Prompt
Search each line below for the word "tareas" and list those that contain it.

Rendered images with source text
===

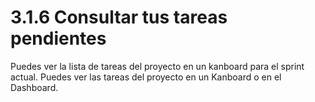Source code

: # 3.1.6 Consultar tus tareas pendientes

Puedes ver la lista de tareas del proyecto en un kanboard  para el sprint actual. Puedes ver las tareas del proyecto en un Kanboard o en el Dashboard.



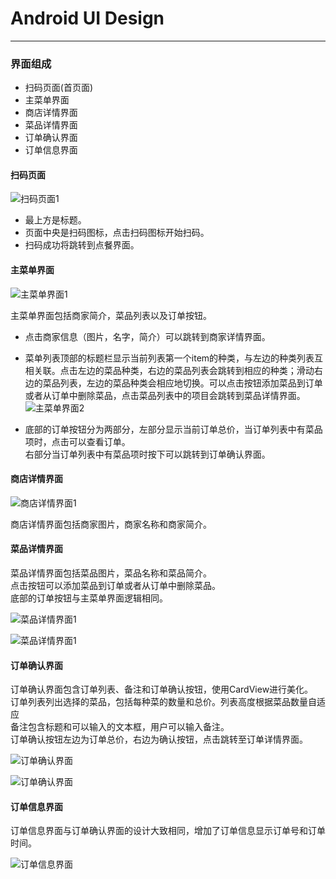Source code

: # Android UI Design

---

### **界面组成** ###
 - 扫码页面(首页面)
 - 主菜单界面
 - 商店详情界面
 - 菜品详情界面
 - 订单确认界面
 - 订单信息界面
 
#### **扫码页面** ####
![扫码页面1](../pic/07-01-01-Android-UI-design/01.png)

- 最上方是标题。  
- 页面中央是扫码图标，点击扫码图标开始扫码。  
- 扫码成功将跳转到点餐界面。  



#### **主菜单界面** ####
![主菜单界面1](../pic/07-01-01-Android-UI-design/02_01.png)

主菜单界面包括商家简介，菜品列表以及订单按钮。

- 点击商家信息（图片，名字，简介）可以跳转到商家详情界面。

- 菜单列表顶部的标题栏显示当前列表第一个item的种类，与左边的种类列表互相关联。点击左边的菜品种类，右边的菜品列表会跳转到相应的种类；滑动右边的菜品列表，左边的菜品种类会相应地切换。可以点击按钮添加菜品到订单或者从订单中删除菜品，点击菜品列表中的项目会跳转到菜品详情界面。
![主菜单界面2](../pic/07-01-01-Android-UI-design/02_02.png)
- 底部的订单按钮分为两部分，左部分显示当前订单总价，当订单列表中有菜品项时，点击可以查看订单。  
  右部分当订单列表中有菜品项时按下可以跳转到订单确认界面。



#### **商店详情界面** ####
![商店详情界面1](../pic/07-01-01-Android-UI-design/03.png)

商店详情界面包括商家图片，商家名称和商家简介。


#### **菜品详情界面** ####

菜品详情界面包括菜品图片，菜品名称和菜品简介。  
点击按钮可以添加菜品到订单或者从订单中删除菜品。  
底部的订单按钮与主菜单界面逻辑相同。

![菜品详情界面1](../pic/07-01-01-Android-UI-design/04_01.png)

![菜品详情界面1](../pic/07-01-01-Android-UI-design/04_02.png)

#### **订单确认界面** ####

订单确认界面包含订单列表、备注和订单确认按钮，使用CardView进行美化。  
订单列表列出选择的菜品，包括每种菜的数量和总价。列表高度根据菜品数量自适应   
备注包含标题和可以输入的文本框，用户可以输入备注。  
订单确认按钮左边为订单总价，右边为确认按钮，点击跳转至订单详情界面。
 
![订单确认界面](../pic/07-01-01-Android-UI-design/05_01.png)

![订单确认界面](../pic/07-01-01-Android-UI-design/05_02.png)

#### **订单信息界面** ####

订单信息界面与订单确认界面的设计大致相同，增加了订单信息显示订单号和订单时间。

![订单信息界面](../pic/07-01-01-Android-UI-design/06.png)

===

Exercise solution
: # 3.1.6 Consultar tus tareas pendientes
Puedes ver la lista de tareas del proyecto en un kanboard  para el sprint actual. Puedes ver las tareas del proyecto en un Kanboard o en el Dashboard.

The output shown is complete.